Why I can’t afford to eat meat in 2016

As a British person, a Christian, and a Millennial, here’s why I can’t justify eating meat in 2016.

As I have been reflecting on 2015 and preparing for 2016, I’ve had one goal in mind: to live intentionally. That is, to as far as possible, in all areas of life, strive to fill my time, my efforts, my thoughts, with things that I have deliberately determined to be important.

On a practical level, this means making sure to present and engaged during family time; to be actively walking out my faith daily; to prioritize some hobbies over others; to intentionally spend my time, money and thoughts on things I care about.

As the preparation for being intentional in 2016 has gone on, my thoughts turned to my impact on the Earth as a whole; and my subsequent research has lead to me one conclusion for 2016 that I wasn’t expecting: I cannot afford to eat meat, (and especially red meat).

Why? Well, before getting to the meat of the issue about red meat (pun intended, not sorry!), I need to address the more important question — why suddenly care about my impact on the planet?

It’s getting hot in here!

I think one of the biggest problems with Climate Change is seeing the problem.

According to the Met Office:

Climate change is a large-scale, long-term shift in the planet’s weather patterns or average temperatures.

And it’s that ‘long-term shift’ that makes it hard to care about. But, with a small amount of digging, it’s quite clear that according to scientists we’re at a crucial point in the history of our planet with regards to climate change.

For some context, in the 1970s, there were between 600–700 natural disasters around the world, including droughts, hurricanes, floods and typhoons. In the 2000’s, there were over 3,000 natural disasters. Not all were caused by climate change, of course, but it frames the problem.

There are three reasons I cannot ignore this problem, and my contribution to it:

  1. As a Christian, I believe God created the Earth, and put humanity in charge of it. We need to look after Creation.
  2. As a British person, my country has risen to it’s position of global power on the back of an Industrial Revolution that is the root cause of the climate change we’re seeing. We also transmitted the Neo-Liberal economic ideology globally that has lead to the increase in carbon dioxide emissions around the world.
  3. As a Millennial, I cannot claim ignorance. I have the information at my finger tips.

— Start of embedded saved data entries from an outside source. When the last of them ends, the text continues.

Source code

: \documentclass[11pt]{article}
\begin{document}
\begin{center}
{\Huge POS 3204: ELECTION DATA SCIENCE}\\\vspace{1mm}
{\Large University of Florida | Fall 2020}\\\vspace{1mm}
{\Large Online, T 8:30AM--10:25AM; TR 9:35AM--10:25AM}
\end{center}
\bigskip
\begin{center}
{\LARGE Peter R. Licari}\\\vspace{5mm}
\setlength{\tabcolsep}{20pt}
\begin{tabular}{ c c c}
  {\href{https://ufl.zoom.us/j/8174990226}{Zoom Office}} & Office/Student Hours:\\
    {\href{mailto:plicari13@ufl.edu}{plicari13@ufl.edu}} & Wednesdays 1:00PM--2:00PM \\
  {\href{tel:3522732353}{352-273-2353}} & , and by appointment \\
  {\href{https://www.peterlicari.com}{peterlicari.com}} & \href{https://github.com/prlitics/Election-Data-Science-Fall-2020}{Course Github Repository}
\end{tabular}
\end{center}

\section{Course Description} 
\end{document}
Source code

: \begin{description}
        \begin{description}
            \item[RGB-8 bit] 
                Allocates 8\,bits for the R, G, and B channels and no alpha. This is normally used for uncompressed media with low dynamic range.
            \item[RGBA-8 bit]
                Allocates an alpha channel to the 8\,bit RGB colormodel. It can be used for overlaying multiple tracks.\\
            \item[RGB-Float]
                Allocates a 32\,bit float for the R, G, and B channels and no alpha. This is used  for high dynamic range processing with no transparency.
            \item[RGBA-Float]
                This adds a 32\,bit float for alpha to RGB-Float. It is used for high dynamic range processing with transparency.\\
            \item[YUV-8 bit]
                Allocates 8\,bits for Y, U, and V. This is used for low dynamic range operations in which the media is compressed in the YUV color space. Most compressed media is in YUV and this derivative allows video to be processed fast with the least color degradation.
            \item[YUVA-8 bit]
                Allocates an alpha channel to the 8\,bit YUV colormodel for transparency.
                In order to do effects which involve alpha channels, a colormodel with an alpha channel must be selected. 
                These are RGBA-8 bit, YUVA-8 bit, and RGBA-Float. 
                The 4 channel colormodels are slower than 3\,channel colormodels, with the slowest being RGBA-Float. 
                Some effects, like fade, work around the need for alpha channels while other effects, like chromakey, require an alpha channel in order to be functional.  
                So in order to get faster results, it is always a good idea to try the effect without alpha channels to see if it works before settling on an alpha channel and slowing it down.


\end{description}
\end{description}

And with a crap load of information, comes a crap load of responsibility.

The importance of Creation to Christians

[I‘ve separate the longer explanation of this into a separate article for those interested: Why Christians should care about the planet.]

It’s such a confusing thing to me that if you believe that God created the Earth for you, why would you not have to look after it?
Louis C.K., Live at the Beacon Theatre (hilarious, but NSFW)

Christianity often finds itself on the wrong side of the environment debate. Comedian Louis C.K. can’t get his head around devout Christians arguing for economic interests over the pressing ecological ones if they really believe that the Earth is a gift to humans.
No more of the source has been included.